#### Brief:
Determine which lines of the records include the word "height", and copy them.

#### Task material:
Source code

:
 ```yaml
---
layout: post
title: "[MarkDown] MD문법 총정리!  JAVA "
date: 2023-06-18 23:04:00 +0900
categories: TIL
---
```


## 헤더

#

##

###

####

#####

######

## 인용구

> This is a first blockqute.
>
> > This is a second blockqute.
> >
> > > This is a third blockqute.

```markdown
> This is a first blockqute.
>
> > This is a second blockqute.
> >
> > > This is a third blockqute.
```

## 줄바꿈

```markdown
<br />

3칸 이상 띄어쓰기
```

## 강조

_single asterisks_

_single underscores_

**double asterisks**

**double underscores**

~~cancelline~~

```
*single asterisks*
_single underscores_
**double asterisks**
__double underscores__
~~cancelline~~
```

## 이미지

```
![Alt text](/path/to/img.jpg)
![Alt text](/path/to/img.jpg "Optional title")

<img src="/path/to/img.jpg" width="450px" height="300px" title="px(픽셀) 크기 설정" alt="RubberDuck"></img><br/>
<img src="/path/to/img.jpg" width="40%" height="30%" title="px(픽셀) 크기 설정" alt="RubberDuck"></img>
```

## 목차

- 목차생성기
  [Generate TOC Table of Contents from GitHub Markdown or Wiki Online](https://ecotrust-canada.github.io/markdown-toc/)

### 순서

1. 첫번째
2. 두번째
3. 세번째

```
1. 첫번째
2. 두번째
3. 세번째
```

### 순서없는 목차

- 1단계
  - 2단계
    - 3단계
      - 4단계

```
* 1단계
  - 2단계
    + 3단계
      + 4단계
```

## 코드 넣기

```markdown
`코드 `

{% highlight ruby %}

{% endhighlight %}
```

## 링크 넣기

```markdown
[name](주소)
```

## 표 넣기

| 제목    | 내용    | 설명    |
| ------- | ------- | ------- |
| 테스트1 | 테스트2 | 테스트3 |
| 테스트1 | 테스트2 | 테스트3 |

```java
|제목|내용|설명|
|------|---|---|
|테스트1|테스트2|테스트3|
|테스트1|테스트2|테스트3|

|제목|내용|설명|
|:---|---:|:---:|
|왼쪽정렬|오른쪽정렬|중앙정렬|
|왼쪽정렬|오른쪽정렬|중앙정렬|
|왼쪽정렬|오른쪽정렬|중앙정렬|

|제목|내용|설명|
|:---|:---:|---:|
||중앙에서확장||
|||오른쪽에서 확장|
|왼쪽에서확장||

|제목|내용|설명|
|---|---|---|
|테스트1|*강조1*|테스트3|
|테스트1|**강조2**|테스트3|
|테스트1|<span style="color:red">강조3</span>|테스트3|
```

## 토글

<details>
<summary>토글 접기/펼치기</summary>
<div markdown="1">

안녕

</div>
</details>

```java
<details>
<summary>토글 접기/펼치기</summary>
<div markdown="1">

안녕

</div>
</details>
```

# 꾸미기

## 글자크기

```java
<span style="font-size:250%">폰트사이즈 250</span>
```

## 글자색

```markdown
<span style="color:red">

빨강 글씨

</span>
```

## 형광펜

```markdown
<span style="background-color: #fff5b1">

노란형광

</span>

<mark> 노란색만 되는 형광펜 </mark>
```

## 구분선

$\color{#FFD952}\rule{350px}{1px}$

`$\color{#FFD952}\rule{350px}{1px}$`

#### Answer below:
<img src="/path/to/img.jpg" width="450px" height="300px" title="px(픽셀) 크기 설정" alt="RubberDuck"></img><br/>
<img src="/path/to/img.jpg" width="40%" height="30%" title="px(픽셀) 크기 설정" alt="RubberDuck"></img>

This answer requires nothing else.